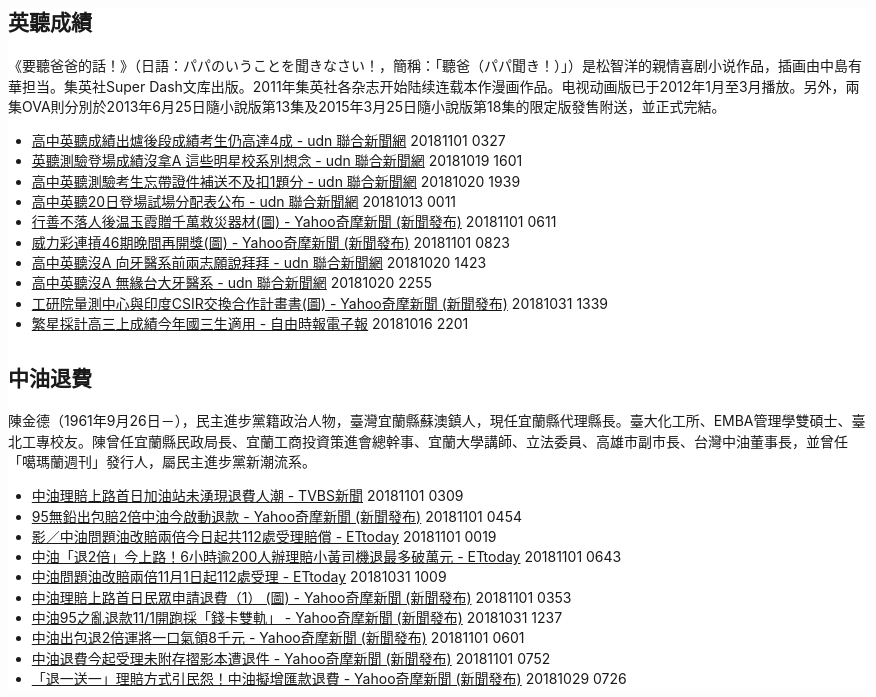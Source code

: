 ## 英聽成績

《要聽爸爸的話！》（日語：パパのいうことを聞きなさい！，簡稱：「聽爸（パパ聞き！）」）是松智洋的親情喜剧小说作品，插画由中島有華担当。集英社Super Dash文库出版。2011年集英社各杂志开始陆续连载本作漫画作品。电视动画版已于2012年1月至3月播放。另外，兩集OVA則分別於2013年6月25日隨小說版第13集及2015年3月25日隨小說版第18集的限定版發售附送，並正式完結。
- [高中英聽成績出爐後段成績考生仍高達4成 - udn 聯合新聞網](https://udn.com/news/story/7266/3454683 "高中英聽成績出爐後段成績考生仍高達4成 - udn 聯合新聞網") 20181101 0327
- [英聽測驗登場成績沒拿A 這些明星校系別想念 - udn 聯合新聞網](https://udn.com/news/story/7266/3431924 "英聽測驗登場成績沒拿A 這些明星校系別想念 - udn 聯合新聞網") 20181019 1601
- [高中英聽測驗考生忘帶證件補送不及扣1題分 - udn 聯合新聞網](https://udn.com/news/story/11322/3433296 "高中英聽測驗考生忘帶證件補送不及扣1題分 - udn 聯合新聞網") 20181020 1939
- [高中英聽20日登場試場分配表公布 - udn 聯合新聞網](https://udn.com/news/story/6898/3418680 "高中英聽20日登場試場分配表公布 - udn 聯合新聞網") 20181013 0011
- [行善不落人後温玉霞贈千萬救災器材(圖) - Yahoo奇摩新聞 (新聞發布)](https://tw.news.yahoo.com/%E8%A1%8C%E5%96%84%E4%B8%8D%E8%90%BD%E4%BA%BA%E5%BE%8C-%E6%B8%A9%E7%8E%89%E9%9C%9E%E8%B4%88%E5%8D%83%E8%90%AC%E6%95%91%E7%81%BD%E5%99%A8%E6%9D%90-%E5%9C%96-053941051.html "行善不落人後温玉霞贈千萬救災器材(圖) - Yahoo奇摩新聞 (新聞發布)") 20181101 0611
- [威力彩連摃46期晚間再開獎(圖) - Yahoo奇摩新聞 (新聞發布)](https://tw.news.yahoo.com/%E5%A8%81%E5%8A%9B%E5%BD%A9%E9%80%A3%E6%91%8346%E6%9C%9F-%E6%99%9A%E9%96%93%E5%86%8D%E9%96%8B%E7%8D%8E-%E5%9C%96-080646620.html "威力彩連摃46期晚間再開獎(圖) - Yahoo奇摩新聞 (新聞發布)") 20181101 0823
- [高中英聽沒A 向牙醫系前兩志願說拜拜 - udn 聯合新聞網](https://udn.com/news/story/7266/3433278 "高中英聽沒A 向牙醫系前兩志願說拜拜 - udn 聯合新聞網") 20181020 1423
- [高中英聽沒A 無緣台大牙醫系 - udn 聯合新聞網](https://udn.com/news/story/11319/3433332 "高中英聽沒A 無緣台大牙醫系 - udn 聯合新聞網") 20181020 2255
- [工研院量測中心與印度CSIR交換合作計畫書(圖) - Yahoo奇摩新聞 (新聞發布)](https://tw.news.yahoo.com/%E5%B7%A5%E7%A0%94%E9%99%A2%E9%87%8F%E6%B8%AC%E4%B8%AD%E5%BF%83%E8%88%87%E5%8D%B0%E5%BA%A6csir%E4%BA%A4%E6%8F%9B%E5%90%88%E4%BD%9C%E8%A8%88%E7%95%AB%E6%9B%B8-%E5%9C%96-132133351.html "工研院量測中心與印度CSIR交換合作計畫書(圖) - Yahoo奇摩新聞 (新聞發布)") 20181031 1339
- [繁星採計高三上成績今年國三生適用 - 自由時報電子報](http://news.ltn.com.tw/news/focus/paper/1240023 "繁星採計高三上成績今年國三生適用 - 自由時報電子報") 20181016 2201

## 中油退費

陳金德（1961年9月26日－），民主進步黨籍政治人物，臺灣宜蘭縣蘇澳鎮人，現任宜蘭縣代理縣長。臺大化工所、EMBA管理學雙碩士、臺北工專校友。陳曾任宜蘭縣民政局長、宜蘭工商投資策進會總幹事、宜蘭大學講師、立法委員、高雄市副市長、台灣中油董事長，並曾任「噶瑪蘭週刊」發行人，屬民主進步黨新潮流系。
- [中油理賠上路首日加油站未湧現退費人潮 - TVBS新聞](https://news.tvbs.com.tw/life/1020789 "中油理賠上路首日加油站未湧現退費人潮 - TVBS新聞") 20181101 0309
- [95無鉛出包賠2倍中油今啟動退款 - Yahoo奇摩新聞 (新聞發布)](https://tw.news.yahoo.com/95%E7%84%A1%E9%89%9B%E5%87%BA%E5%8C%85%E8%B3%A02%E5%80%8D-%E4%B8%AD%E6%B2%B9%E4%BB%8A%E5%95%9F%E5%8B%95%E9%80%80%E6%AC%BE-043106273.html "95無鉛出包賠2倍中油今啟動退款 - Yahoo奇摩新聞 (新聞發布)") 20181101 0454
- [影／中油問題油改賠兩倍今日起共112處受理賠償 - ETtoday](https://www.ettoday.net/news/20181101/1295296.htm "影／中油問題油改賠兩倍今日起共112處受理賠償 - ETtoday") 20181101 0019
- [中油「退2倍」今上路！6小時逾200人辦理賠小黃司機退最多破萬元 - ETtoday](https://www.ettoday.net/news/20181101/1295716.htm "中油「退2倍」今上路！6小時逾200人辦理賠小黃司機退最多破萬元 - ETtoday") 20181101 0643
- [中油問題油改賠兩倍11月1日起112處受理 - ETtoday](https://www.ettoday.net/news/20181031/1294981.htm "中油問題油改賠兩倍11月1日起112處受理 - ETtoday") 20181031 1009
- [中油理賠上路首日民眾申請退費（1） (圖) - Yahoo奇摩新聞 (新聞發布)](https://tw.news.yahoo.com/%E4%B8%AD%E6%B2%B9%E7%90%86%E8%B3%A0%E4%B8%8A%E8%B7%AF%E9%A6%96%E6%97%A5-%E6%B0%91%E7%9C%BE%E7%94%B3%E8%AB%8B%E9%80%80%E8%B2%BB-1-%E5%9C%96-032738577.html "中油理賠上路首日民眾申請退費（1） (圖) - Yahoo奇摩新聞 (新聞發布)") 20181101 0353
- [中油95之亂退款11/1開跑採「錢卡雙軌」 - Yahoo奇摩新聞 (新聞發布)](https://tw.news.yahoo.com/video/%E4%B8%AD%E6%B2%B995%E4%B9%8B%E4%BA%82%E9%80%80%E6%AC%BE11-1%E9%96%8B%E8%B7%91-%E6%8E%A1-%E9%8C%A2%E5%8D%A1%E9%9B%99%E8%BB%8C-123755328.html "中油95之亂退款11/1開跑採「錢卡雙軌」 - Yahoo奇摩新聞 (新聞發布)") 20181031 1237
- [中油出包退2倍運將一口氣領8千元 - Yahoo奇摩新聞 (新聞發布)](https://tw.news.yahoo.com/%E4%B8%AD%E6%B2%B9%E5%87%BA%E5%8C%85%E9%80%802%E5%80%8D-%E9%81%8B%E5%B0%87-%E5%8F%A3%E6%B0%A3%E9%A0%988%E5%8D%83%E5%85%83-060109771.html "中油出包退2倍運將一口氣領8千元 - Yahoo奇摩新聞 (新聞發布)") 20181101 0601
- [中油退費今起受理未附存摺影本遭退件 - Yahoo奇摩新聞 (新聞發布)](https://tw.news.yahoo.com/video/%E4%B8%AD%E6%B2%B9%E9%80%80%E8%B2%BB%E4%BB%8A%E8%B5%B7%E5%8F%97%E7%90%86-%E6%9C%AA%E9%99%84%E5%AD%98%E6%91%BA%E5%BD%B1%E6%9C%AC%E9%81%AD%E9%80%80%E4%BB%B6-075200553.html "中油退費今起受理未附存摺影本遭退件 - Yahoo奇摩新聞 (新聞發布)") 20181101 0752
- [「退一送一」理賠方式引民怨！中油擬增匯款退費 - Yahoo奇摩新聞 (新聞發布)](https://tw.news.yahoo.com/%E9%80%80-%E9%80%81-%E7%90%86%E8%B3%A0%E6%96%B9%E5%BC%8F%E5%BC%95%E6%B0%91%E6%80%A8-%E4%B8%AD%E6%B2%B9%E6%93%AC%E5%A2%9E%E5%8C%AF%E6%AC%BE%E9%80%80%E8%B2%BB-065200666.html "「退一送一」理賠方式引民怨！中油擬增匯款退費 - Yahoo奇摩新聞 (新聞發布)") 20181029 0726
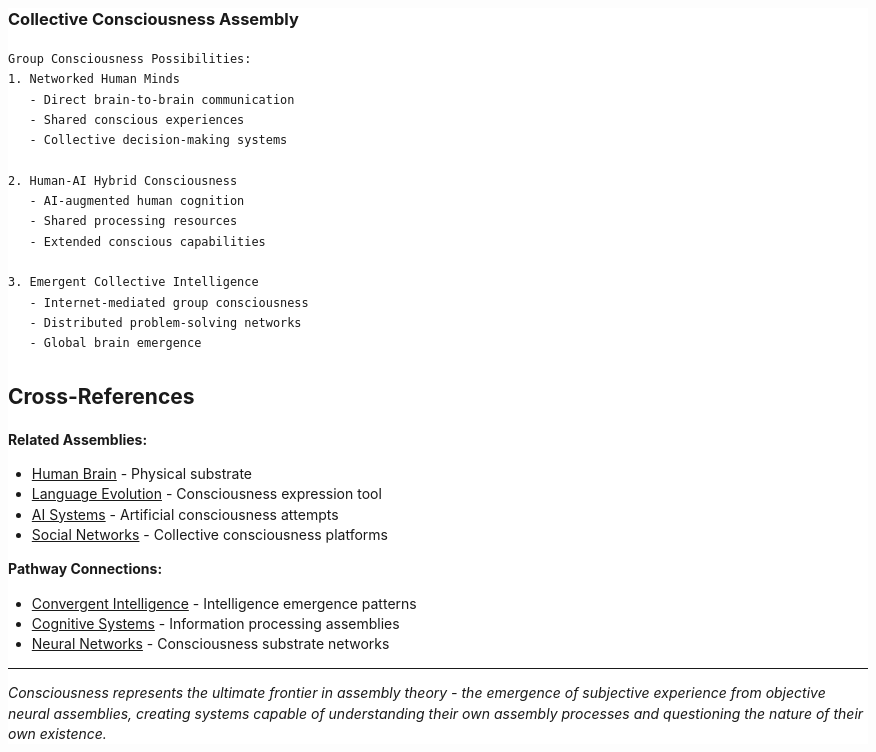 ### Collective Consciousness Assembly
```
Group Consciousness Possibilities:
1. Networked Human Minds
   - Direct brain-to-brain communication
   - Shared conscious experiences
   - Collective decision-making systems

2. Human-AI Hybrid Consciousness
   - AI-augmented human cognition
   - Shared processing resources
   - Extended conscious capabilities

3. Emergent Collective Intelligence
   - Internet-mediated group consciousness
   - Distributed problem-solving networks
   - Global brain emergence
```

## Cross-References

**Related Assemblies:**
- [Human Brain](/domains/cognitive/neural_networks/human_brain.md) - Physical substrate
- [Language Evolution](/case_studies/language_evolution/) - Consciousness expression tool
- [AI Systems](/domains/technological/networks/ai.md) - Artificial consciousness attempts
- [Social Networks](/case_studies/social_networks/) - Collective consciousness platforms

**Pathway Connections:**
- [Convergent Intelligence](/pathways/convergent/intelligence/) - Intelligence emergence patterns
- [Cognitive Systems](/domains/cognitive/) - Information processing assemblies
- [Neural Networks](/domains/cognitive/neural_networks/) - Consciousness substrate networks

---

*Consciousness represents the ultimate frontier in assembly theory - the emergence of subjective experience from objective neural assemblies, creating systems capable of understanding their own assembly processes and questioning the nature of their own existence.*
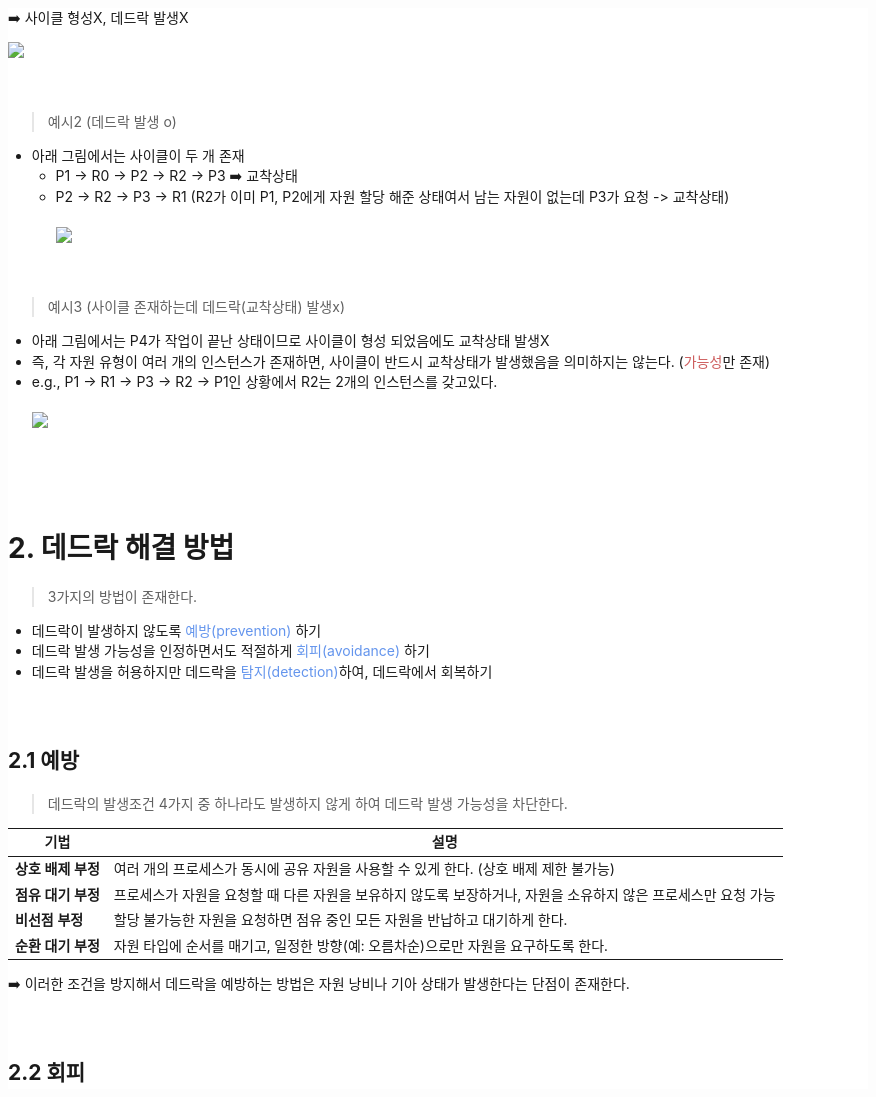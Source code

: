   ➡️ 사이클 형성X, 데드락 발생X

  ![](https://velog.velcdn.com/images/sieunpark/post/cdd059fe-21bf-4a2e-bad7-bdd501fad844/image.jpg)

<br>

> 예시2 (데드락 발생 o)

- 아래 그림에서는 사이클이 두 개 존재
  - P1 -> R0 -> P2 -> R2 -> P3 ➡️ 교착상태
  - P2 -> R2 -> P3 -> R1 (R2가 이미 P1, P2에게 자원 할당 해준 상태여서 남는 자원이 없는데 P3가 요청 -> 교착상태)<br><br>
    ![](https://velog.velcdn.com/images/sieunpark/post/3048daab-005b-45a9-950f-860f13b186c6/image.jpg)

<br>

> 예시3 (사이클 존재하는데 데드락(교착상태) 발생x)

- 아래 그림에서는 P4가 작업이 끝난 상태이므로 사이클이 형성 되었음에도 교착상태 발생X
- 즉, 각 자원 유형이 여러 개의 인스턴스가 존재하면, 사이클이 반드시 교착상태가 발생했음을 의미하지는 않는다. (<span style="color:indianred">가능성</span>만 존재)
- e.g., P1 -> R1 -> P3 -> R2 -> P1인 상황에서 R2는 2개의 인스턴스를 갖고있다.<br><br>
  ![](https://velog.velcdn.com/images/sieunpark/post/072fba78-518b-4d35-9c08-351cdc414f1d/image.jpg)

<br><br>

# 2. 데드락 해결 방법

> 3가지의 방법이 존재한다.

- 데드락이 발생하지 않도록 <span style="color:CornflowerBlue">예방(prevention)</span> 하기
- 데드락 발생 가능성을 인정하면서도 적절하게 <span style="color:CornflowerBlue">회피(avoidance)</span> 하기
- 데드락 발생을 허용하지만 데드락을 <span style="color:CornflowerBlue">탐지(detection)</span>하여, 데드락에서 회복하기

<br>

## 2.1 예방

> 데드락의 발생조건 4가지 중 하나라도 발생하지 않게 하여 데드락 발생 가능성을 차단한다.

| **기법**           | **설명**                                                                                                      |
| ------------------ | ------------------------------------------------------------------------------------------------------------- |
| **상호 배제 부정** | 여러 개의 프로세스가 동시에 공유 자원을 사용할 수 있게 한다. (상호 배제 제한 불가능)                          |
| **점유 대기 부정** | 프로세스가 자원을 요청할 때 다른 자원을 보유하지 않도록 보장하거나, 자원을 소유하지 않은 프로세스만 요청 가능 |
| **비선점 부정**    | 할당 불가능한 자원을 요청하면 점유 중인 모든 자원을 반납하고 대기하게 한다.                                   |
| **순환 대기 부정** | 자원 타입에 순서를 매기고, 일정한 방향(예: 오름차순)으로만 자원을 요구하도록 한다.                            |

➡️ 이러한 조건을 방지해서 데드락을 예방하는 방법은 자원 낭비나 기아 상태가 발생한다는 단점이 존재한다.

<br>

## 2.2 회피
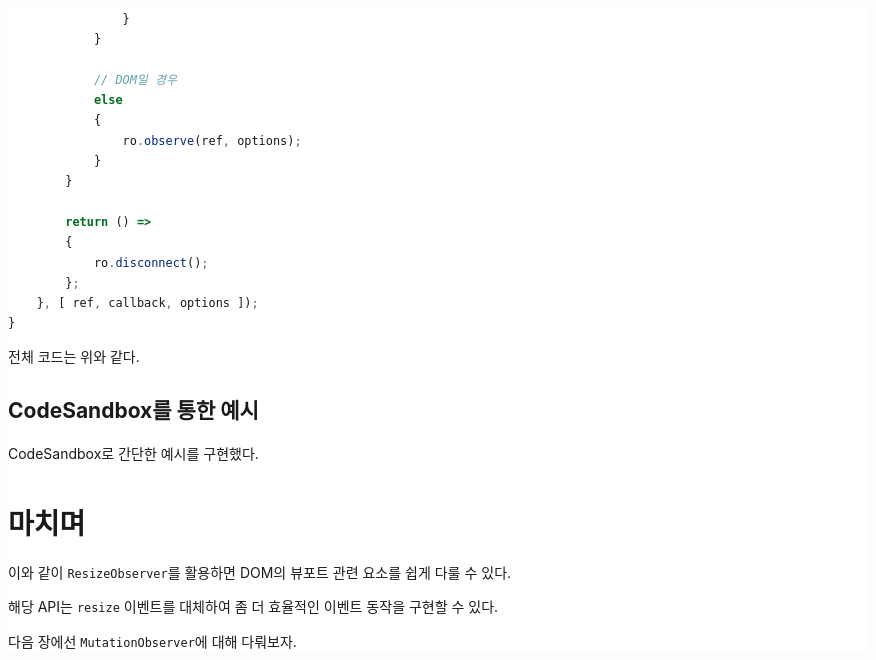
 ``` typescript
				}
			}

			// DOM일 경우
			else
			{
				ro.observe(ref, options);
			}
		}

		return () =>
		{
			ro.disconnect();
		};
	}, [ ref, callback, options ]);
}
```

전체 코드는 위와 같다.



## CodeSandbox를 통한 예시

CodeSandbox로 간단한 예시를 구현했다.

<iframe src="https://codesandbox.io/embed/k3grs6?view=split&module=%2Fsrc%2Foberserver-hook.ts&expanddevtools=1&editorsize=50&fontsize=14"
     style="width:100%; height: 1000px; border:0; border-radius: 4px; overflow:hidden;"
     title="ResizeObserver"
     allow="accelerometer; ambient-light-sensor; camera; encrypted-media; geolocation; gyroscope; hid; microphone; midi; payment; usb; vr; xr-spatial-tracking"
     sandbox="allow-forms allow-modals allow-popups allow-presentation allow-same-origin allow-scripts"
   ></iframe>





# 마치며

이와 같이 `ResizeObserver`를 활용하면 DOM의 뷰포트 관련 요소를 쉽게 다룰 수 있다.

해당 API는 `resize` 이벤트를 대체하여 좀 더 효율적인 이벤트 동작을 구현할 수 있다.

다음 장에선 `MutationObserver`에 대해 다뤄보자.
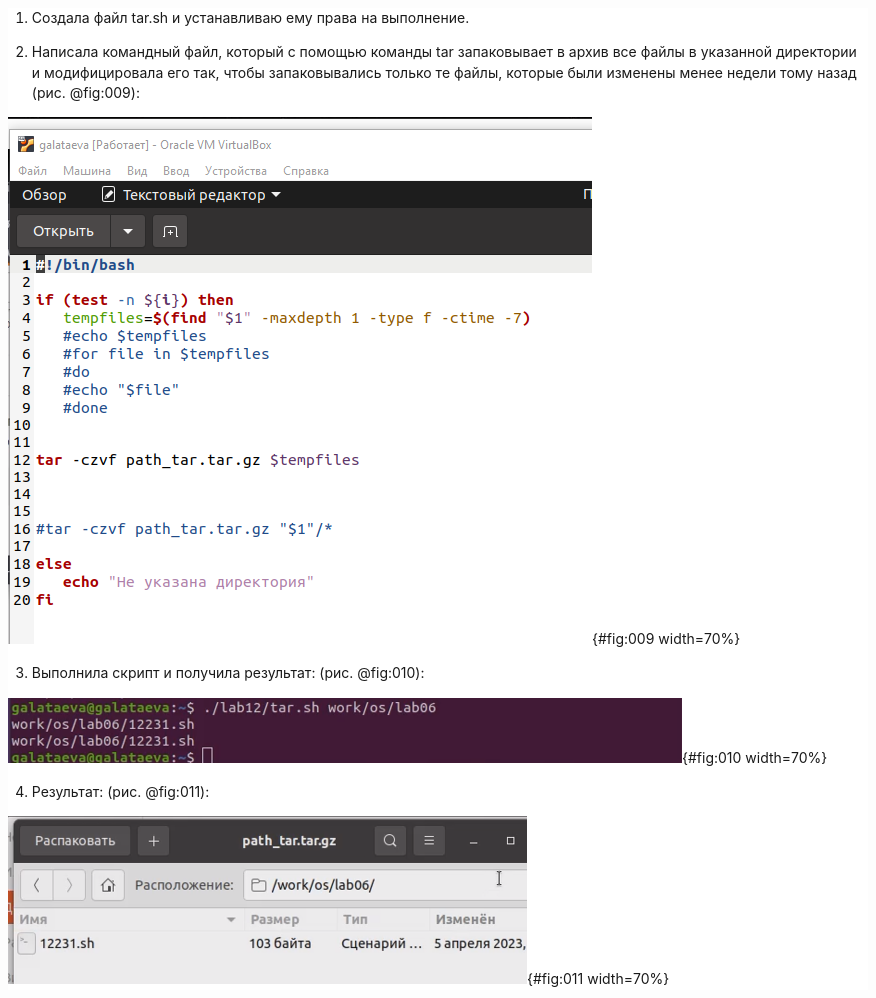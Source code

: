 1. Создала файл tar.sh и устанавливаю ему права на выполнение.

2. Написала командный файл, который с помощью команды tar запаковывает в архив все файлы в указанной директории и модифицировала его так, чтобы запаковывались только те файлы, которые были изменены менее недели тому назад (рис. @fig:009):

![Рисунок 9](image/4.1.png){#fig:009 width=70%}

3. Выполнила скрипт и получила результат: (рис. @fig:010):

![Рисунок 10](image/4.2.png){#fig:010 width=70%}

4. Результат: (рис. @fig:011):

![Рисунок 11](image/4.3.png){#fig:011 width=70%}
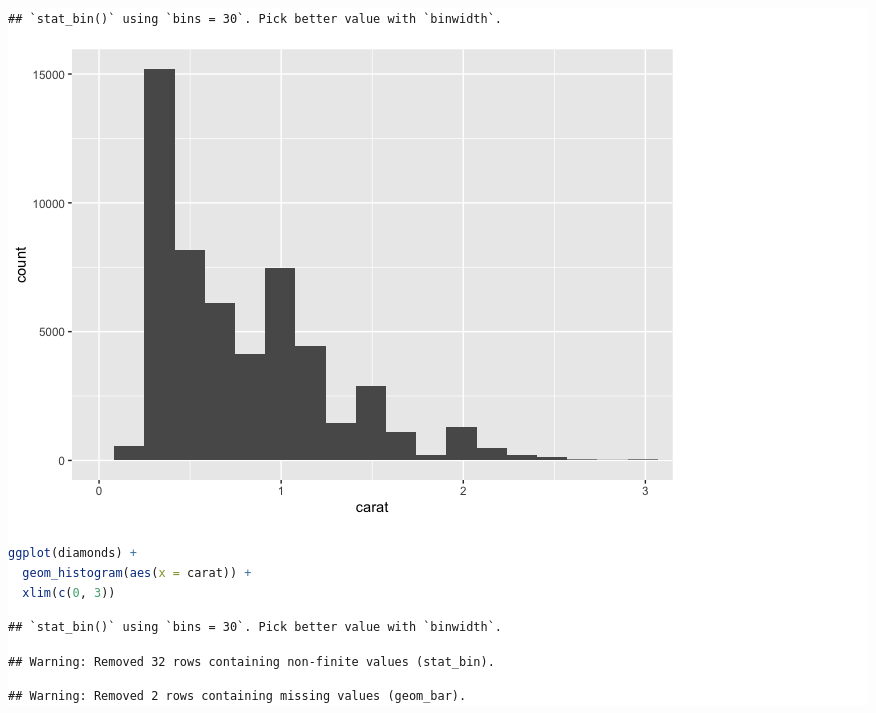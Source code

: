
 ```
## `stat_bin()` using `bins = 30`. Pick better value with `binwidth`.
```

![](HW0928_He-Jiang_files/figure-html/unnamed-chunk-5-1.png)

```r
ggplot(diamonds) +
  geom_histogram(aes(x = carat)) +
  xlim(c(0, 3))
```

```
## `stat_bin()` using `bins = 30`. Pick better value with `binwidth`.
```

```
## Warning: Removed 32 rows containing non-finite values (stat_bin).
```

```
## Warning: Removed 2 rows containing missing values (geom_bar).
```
* * * * * * *
_DIRECTIONS_
As the answer, set down only the lines from the data above between the one holding "CodeSandbox로 간단한 예시를 구현했다." and the one holding "쉽게 다룰 수 있다.", inclusive, exactly as they read.

_ANSWER TO THIS PROBLEM_
CodeSandbox로 간단한 예시를 구현했다.

<iframe src="https://codesandbox.io/embed/k3grs6?view=split&module=%2Fsrc%2Foberserver-hook.ts&expanddevtools=1&editorsize=50&fontsize=14"
     style="width:100%; height: 1000px; border:0; border-radius: 4px; overflow:hidden;"
     title="ResizeObserver"
     allow="accelerometer; ambient-light-sensor; camera; encrypted-media; geolocation; gyroscope; hid; microphone; midi; payment; usb; vr; xr-spatial-tracking"
     sandbox="allow-forms allow-modals allow-popups allow-presentation allow-same-origin allow-scripts"
   ></iframe>





# 마치며

이와 같이 `ResizeObserver`를 활용하면 DOM의 뷰포트 관련 요소를 쉽게 다룰 수 있다.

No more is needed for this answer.